- **Exercise aim**
Scan the entries that follow for the word "input", then report every line in which it appears.

======== Data for analysis

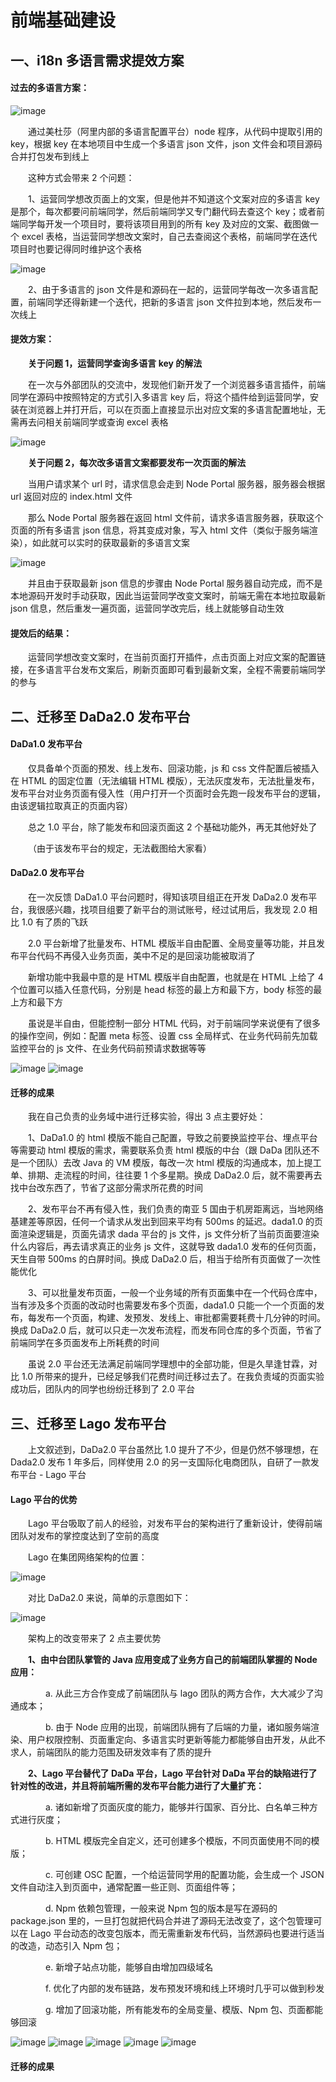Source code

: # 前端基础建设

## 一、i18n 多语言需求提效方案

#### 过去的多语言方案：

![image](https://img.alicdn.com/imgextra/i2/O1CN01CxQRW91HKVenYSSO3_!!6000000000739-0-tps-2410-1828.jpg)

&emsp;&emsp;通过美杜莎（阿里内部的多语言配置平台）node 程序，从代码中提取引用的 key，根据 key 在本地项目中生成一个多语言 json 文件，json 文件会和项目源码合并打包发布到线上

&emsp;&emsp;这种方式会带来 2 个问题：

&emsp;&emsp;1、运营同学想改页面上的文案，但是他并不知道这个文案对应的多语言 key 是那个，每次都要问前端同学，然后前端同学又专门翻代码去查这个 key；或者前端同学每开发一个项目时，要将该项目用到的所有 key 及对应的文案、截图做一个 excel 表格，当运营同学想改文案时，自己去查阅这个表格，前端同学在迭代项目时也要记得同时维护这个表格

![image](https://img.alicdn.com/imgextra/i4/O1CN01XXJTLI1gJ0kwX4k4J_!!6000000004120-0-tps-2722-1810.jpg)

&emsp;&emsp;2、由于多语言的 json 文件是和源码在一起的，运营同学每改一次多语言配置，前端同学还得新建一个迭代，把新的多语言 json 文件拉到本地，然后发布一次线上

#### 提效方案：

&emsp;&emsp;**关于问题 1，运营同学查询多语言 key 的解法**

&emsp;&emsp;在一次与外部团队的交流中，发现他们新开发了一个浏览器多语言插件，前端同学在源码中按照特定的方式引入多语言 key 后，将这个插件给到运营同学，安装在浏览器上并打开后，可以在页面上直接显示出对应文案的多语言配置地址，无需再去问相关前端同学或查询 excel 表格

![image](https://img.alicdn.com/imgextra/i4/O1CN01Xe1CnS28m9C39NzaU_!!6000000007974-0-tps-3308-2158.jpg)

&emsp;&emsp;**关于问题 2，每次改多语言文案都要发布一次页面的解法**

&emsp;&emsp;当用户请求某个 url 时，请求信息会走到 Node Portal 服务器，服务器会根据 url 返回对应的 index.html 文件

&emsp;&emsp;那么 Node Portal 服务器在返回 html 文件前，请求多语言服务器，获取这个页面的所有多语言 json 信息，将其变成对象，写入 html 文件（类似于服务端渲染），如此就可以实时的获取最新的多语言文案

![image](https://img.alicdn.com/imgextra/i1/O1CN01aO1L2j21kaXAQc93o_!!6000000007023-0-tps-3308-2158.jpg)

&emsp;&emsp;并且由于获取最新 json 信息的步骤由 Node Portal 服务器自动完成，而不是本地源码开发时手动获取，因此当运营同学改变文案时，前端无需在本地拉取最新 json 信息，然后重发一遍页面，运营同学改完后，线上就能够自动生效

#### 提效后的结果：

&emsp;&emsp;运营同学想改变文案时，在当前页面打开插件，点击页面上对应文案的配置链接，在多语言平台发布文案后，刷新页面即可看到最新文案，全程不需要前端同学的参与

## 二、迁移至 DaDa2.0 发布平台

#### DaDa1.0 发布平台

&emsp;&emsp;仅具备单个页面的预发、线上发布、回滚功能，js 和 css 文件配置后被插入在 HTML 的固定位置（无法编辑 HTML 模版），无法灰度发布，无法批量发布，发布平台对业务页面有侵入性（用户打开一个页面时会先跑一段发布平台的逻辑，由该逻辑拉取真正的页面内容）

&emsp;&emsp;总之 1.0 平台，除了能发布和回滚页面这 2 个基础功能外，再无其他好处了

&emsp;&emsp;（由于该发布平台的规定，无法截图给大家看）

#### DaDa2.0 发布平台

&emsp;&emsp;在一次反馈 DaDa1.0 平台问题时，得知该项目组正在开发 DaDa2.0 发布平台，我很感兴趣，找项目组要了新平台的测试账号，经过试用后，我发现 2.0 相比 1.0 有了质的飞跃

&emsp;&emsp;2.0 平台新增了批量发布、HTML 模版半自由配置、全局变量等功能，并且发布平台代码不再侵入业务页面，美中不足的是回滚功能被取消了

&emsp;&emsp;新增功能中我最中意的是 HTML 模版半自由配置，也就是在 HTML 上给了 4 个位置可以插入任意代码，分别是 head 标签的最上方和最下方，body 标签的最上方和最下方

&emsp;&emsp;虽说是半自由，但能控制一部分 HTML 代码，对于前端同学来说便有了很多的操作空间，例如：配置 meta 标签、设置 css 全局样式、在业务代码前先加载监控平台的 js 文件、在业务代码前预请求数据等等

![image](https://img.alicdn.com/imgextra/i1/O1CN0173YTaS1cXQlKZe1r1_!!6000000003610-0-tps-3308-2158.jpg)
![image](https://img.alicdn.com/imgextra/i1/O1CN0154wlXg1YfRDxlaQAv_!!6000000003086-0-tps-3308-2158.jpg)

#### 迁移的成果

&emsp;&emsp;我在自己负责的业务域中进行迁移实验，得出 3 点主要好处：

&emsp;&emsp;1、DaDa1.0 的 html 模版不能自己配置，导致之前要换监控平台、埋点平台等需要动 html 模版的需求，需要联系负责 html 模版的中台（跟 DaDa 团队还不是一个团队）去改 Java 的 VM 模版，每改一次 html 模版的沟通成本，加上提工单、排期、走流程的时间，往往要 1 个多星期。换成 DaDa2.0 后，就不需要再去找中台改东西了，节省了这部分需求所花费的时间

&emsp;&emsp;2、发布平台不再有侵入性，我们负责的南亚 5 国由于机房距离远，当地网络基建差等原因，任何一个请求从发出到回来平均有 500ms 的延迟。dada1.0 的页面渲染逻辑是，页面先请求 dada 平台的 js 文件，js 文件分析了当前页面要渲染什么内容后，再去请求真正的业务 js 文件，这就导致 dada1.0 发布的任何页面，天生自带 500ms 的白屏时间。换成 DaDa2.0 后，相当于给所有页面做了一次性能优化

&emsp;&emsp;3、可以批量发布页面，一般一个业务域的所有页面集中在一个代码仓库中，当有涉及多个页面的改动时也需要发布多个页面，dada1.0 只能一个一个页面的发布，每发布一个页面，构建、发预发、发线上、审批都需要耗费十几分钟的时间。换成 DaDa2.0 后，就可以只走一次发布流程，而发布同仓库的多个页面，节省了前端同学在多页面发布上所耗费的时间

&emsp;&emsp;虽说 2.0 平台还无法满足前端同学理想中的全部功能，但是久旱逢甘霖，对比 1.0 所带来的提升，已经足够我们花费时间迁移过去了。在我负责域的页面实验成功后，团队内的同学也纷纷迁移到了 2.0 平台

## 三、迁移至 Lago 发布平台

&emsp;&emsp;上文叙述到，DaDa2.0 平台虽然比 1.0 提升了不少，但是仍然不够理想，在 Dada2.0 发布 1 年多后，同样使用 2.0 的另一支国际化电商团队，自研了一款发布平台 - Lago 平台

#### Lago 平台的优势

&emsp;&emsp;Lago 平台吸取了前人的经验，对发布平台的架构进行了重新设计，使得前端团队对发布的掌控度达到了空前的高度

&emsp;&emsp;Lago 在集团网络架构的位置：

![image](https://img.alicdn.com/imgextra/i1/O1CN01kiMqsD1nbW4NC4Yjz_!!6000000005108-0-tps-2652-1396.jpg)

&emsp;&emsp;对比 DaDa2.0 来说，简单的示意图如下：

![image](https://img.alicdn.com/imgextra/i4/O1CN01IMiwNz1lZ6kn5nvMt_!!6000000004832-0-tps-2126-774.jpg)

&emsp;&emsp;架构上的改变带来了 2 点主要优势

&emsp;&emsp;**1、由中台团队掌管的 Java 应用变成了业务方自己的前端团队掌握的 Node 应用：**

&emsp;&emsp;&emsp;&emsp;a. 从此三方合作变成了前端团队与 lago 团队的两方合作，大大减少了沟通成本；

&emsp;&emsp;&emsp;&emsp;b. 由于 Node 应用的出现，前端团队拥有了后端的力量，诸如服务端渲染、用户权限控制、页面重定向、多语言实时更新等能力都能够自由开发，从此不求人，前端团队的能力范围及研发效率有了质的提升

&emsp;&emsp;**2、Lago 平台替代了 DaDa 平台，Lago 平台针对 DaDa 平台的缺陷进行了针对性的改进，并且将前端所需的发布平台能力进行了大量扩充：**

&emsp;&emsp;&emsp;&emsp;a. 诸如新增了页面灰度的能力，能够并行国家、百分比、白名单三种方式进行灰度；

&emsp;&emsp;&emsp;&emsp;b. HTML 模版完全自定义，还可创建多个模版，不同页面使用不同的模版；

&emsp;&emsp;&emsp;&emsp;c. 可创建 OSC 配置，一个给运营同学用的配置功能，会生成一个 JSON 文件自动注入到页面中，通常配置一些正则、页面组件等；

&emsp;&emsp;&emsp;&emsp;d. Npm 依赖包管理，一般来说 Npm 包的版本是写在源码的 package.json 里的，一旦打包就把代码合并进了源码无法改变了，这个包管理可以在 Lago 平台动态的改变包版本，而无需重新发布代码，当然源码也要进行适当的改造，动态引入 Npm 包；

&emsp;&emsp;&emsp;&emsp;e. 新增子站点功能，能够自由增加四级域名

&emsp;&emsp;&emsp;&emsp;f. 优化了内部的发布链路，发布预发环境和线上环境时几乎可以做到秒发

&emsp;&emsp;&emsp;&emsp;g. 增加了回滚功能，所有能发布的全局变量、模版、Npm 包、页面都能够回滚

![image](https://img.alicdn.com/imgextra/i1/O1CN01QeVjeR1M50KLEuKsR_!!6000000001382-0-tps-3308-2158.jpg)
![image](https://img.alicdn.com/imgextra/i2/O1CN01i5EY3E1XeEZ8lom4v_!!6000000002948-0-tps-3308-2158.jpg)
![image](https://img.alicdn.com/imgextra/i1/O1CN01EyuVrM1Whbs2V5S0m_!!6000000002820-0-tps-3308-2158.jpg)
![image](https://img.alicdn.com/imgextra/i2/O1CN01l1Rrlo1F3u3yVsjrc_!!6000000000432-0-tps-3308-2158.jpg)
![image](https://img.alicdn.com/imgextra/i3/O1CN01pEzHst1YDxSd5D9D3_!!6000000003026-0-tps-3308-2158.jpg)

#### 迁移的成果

================
======== Data for analysis

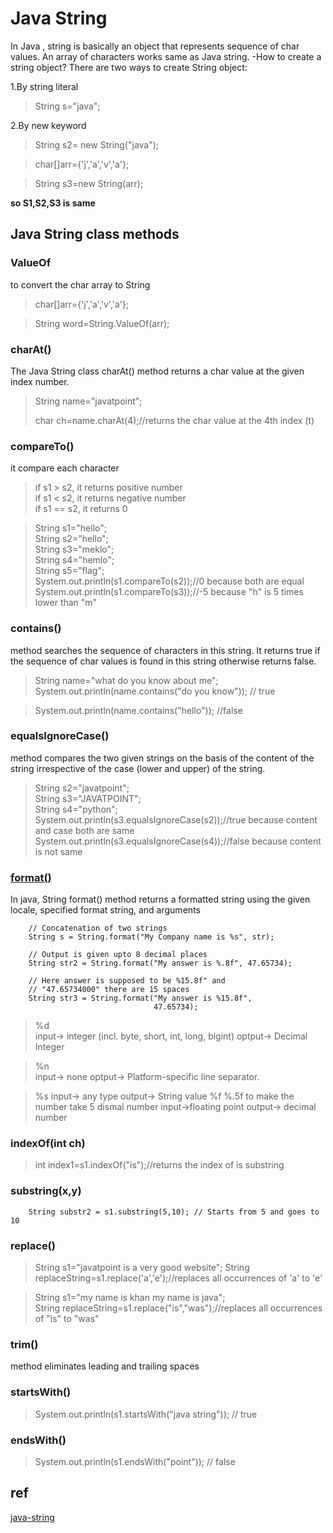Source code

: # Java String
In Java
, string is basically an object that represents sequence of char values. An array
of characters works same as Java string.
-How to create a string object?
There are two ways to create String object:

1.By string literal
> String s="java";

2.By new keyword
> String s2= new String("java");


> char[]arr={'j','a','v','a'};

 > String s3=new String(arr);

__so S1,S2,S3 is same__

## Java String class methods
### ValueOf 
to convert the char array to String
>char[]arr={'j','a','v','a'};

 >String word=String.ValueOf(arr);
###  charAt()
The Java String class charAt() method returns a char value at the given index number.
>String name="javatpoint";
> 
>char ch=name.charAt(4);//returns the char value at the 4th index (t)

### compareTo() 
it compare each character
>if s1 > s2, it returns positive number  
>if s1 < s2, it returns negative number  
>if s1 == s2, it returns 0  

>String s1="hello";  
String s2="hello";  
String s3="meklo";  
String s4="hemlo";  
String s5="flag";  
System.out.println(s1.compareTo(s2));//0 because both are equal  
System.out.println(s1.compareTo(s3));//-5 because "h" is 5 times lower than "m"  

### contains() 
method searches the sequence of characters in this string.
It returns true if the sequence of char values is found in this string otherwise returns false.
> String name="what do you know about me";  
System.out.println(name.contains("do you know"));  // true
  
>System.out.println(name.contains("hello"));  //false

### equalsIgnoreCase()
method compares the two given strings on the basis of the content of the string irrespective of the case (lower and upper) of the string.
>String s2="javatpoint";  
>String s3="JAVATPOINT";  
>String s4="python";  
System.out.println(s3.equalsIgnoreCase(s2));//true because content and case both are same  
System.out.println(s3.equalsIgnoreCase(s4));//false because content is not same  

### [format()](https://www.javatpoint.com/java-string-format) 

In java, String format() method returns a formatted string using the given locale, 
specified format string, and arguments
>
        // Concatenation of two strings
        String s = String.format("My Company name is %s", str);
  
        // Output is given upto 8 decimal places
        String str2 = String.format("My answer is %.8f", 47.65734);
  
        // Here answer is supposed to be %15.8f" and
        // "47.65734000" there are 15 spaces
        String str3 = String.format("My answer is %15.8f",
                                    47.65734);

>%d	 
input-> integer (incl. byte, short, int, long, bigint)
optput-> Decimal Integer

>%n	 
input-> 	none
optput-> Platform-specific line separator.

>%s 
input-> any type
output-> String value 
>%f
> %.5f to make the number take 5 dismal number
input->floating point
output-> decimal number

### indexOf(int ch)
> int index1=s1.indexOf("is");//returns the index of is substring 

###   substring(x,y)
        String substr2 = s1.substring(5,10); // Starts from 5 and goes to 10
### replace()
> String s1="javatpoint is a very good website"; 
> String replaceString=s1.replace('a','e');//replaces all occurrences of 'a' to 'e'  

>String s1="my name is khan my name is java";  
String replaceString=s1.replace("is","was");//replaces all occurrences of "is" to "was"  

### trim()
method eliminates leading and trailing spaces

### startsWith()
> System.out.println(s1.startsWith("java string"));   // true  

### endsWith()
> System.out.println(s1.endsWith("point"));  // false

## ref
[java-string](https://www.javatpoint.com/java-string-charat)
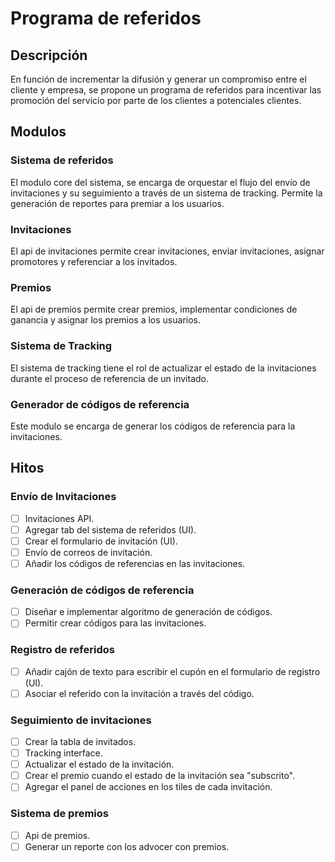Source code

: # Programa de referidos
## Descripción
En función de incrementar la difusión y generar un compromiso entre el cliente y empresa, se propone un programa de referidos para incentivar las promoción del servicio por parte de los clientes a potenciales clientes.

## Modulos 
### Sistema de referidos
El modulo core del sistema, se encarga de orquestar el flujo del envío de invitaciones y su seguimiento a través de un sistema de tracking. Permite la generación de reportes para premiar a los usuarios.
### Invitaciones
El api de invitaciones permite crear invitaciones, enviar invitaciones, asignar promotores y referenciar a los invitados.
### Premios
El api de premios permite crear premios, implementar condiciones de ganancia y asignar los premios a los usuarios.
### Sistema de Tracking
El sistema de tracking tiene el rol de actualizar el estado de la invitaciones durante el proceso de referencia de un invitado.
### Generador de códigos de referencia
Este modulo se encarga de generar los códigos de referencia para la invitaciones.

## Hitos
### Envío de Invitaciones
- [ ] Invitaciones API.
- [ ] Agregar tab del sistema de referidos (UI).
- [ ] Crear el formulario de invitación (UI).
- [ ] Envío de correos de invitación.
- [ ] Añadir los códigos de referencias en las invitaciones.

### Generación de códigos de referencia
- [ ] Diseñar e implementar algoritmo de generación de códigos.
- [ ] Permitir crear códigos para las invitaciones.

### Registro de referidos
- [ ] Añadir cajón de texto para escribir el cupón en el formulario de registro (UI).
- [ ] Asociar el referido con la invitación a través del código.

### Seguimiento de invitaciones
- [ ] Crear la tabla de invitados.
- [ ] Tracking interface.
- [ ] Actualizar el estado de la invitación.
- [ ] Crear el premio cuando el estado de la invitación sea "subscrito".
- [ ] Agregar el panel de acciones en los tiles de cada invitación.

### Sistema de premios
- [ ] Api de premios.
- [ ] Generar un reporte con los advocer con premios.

================

- **Task result**
input-> integer (incl. byte, short, int, long, bigint)
input-> 	none
input-> any type
input->floating point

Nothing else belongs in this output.